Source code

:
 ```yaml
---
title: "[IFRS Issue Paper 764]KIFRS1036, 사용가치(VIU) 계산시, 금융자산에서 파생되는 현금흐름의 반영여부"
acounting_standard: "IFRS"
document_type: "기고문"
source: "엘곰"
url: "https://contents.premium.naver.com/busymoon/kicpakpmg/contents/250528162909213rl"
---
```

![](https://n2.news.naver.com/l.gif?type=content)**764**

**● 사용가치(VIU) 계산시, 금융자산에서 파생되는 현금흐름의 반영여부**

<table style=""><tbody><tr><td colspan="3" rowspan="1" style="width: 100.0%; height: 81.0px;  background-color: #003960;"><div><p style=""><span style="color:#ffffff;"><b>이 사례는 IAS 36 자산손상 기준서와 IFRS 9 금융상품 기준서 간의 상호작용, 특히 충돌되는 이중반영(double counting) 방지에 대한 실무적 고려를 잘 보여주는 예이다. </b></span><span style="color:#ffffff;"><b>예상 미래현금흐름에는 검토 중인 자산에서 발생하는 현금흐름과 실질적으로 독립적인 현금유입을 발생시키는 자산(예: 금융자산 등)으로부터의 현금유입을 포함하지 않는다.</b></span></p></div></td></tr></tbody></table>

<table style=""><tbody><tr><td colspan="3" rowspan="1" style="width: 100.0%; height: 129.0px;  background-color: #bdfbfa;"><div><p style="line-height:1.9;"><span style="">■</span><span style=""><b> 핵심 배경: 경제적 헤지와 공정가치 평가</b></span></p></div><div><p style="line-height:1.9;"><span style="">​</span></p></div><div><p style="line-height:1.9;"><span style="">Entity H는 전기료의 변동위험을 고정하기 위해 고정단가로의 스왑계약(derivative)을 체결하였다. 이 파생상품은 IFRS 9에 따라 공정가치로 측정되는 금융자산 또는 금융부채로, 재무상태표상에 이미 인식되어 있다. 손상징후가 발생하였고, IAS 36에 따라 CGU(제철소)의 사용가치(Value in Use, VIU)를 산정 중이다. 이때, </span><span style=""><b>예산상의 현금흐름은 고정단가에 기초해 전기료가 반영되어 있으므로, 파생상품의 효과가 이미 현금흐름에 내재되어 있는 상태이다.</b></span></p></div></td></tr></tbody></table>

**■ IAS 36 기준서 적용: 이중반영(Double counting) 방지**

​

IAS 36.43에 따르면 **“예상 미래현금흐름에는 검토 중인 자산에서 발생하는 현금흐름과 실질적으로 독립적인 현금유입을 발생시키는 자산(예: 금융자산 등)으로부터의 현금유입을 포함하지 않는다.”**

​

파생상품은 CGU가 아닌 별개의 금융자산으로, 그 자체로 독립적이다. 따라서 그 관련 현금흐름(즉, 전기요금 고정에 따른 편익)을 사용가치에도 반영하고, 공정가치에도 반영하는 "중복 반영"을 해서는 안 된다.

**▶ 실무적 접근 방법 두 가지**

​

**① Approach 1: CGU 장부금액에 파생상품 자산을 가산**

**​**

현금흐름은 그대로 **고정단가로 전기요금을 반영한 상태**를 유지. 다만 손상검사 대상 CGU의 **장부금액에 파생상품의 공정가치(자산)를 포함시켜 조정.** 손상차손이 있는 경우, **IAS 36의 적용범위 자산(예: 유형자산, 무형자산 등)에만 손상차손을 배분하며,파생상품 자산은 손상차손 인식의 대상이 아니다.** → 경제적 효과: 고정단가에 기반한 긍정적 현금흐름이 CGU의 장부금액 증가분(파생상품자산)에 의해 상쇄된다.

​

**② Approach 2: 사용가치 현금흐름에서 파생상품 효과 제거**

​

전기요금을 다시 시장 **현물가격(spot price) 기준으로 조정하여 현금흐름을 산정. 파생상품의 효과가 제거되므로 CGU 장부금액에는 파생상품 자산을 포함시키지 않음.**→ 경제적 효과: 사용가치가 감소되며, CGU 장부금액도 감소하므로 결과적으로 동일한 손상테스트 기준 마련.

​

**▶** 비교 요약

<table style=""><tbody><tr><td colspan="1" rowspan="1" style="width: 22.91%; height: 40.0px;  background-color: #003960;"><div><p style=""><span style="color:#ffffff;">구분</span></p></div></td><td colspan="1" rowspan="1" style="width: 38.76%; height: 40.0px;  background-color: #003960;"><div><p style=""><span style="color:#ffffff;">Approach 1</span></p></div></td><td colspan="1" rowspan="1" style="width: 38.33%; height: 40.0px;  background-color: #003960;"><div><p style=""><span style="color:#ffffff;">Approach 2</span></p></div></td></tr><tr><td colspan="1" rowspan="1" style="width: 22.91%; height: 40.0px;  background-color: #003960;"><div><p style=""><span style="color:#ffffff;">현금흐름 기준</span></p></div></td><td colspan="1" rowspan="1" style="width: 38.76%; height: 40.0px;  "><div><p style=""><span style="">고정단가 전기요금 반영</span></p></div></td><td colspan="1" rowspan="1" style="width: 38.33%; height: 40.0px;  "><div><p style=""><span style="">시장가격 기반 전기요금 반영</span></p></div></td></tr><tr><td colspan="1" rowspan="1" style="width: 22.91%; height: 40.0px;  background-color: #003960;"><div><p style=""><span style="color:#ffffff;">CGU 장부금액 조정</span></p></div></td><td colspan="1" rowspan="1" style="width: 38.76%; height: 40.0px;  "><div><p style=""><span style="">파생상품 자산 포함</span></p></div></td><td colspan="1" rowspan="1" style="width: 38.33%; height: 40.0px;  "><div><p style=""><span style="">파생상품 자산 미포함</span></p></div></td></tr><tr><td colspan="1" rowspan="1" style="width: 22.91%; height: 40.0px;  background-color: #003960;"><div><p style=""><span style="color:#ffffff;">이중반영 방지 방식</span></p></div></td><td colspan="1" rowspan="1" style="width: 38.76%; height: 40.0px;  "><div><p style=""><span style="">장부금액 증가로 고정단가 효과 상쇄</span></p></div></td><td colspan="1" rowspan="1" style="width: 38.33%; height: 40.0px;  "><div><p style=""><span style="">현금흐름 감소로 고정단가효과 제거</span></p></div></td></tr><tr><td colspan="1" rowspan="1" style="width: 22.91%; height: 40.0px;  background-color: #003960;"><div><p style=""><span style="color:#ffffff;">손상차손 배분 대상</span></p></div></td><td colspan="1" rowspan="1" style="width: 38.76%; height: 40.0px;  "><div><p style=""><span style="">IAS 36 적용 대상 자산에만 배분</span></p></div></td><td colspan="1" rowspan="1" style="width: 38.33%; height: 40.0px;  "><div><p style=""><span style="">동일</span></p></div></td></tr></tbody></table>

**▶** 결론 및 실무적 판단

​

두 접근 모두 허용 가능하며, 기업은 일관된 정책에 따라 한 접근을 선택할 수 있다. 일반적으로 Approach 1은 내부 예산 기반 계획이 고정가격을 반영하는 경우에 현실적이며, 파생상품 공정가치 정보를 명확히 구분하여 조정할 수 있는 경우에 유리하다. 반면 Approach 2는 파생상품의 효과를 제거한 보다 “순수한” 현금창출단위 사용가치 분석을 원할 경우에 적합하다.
· · · · · · ·
Required work
Please copy out every entry exactly, with nothing omitted.

Solved exercise
Source code

:
 ```yaml
---
title: "[IFRS Issue Paper 764]KIFRS1036, 사용가치(VIU) 계산시, 금융자산에서 파생되는 현금흐름의 반영여부"
acounting_standard: "IFRS"
document_type: "기고문"
source: "엘곰"
url: "https://contents.premium.naver.com/busymoon/kicpakpmg/contents/250528162909213rl"
---
```

![](https://n2.news.naver.com/l.gif?type=content)**764**

**● 사용가치(VIU) 계산시, 금융자산에서 파생되는 현금흐름의 반영여부**

<table style=""><tbody><tr><td colspan="3" rowspan="1" style="width: 100.0%; height: 81.0px;  background-color: #003960;"><div><p style=""><span style="color:#ffffff;"><b>이 사례는 IAS 36 자산손상 기준서와 IFRS 9 금융상품 기준서 간의 상호작용, 특히 충돌되는 이중반영(double counting) 방지에 대한 실무적 고려를 잘 보여주는 예이다. </b></span><span style="color:#ffffff;"><b>예상 미래현금흐름에는 검토 중인 자산에서 발생하는 현금흐름과 실질적으로 독립적인 현금유입을 발생시키는 자산(예: 금융자산 등)으로부터의 현금유입을 포함하지 않는다.</b></span></p></div></td></tr></tbody></table>

<table style=""><tbody><tr><td colspan="3" rowspan="1" style="width: 100.0%; height: 129.0px;  background-color: #bdfbfa;"><div><p style="line-height:1.9;"><span style="">■</span><span style=""><b> 핵심 배경: 경제적 헤지와 공정가치 평가</b></span></p></div><div><p style="line-height:1.9;"><span style="">​</span></p></div><div><p style="line-height:1.9;"><span style="">Entity H는 전기료의 변동위험을 고정하기 위해 고정단가로의 스왑계약(derivative)을 체결하였다. 이 파생상품은 IFRS 9에 따라 공정가치로 측정되는 금융자산 또는 금융부채로, 재무상태표상에 이미 인식되어 있다. 손상징후가 발생하였고, IAS 36에 따라 CGU(제철소)의 사용가치(Value in Use, VIU)를 산정 중이다. 이때, </span><span style=""><b>예산상의 현금흐름은 고정단가에 기초해 전기료가 반영되어 있으므로, 파생상품의 효과가 이미 현금흐름에 내재되어 있는 상태이다.</b></span></p></div></td></tr></tbody></table>

**■ IAS 36 기준서 적용: 이중반영(Double counting) 방지**

​

IAS 36.43에 따르면 **“예상 미래현금흐름에는 검토 중인 자산에서 발생하는 현금흐름과 실질적으로 독립적인 현금유입을 발생시키는 자산(예: 금융자산 등)으로부터의 현금유입을 포함하지 않는다.”**

​

파생상품은 CGU가 아닌 별개의 금융자산으로, 그 자체로 독립적이다. 따라서 그 관련 현금흐름(즉, 전기요금 고정에 따른 편익)을 사용가치에도 반영하고, 공정가치에도 반영하는 "중복 반영"을 해서는 안 된다.

**▶ 실무적 접근 방법 두 가지**

​

**① Approach 1: CGU 장부금액에 파생상품 자산을 가산**

**​**

현금흐름은 그대로 **고정단가로 전기요금을 반영한 상태**를 유지. 다만 손상검사 대상 CGU의 **장부금액에 파생상품의 공정가치(자산)를 포함시켜 조정.** 손상차손이 있는 경우, **IAS 36의 적용범위 자산(예: 유형자산, 무형자산 등)에만 손상차손을 배분하며,파생상품 자산은 손상차손 인식의 대상이 아니다.** → 경제적 효과: 고정단가에 기반한 긍정적 현금흐름이 CGU의 장부금액 증가분(파생상품자산)에 의해 상쇄된다.

​

**② Approach 2: 사용가치 현금흐름에서 파생상품 효과 제거**

​

전기요금을 다시 시장 **현물가격(spot price) 기준으로 조정하여 현금흐름을 산정. 파생상품의 효과가 제거되므로 CGU 장부금액에는 파생상품 자산을 포함시키지 않음.**→ 경제적 효과: 사용가치가 감소되며, CGU 장부금액도 감소하므로 결과적으로 동일한 손상테스트 기준 마련.

​

**▶** 비교 요약

<table style=""><tbody><tr><td colspan="1" rowspan="1" style="width: 22.91%; height: 40.0px;  background-color: #003960;"><div><p style=""><span style="color:#ffffff;">구분</span></p></div></td><td colspan="1" rowspan="1" style="width: 38.76%; height: 40.0px;  background-color: #003960;"><div><p style=""><span style="color:#ffffff;">Approach 1</span></p></div></td><td colspan="1" rowspan="1" style="width: 38.33%; height: 40.0px;  background-color: #003960;"><div><p style=""><span style="color:#ffffff;">Approach 2</span></p></div></td></tr><tr><td colspan="1" rowspan="1" style="width: 22.91%; height: 40.0px;  background-color: #003960;"><div><p style=""><span style="color:#ffffff;">현금흐름 기준</span></p></div></td><td colspan="1" rowspan="1" style="width: 38.76%; height: 40.0px;  "><div><p style=""><span style="">고정단가 전기요금 반영</span></p></div></td><td colspan="1" rowspan="1" style="width: 38.33%; height: 40.0px;  "><div><p style=""><span style="">시장가격 기반 전기요금 반영</span></p></div></td></tr><tr><td colspan="1" rowspan="1" style="width: 22.91%; height: 40.0px;  background-color: #003960;"><div><p style=""><span style="color:#ffffff;">CGU 장부금액 조정</span></p></div></td><td colspan="1" rowspan="1" style="width: 38.76%; height: 40.0px;  "><div><p style=""><span style="">파생상품 자산 포함</span></p></div></td><td colspan="1" rowspan="1" style="width: 38.33%; height: 40.0px;  "><div><p style=""><span style="">파생상품 자산 미포함</span></p></div></td></tr><tr><td colspan="1" rowspan="1" style="width: 22.91%; height: 40.0px;  background-color: #003960;"><div><p style=""><span style="color:#ffffff;">이중반영 방지 방식</span></p></div></td><td colspan="1" rowspan="1" style="width: 38.76%; height: 40.0px;  "><div><p style=""><span style="">장부금액 증가로 고정단가 효과 상쇄</span></p></div></td><td colspan="1" rowspan="1" style="width: 38.33%; height: 40.0px;  "><div><p style=""><span style="">현금흐름 감소로 고정단가효과 제거</span></p></div></td></tr><tr><td colspan="1" rowspan="1" style="width: 22.91%; height: 40.0px;  background-color: #003960;"><div><p style=""><span style="color:#ffffff;">손상차손 배분 대상</span></p></div></td><td colspan="1" rowspan="1" style="width: 38.76%; height: 40.0px;  "><div><p style=""><span style="">IAS 36 적용 대상 자산에만 배분</span></p></div></td><td colspan="1" rowspan="1" style="width: 38.33%; height: 40.0px;  "><div><p style=""><span style="">동일</span></p></div></td></tr></tbody></table>

**▶** 결론 및 실무적 판단

​

두 접근 모두 허용 가능하며, 기업은 일관된 정책에 따라 한 접근을 선택할 수 있다. 일반적으로 Approach 1은 내부 예산 기반 계획이 고정가격을 반영하는 경우에 현실적이며, 파생상품 공정가치 정보를 명확히 구분하여 조정할 수 있는 경우에 유리하다. 반면 Approach 2는 파생상품의 효과를 제거한 보다 “순수한” 현금창출단위 사용가치 분석을 원할 경우에 적합하다.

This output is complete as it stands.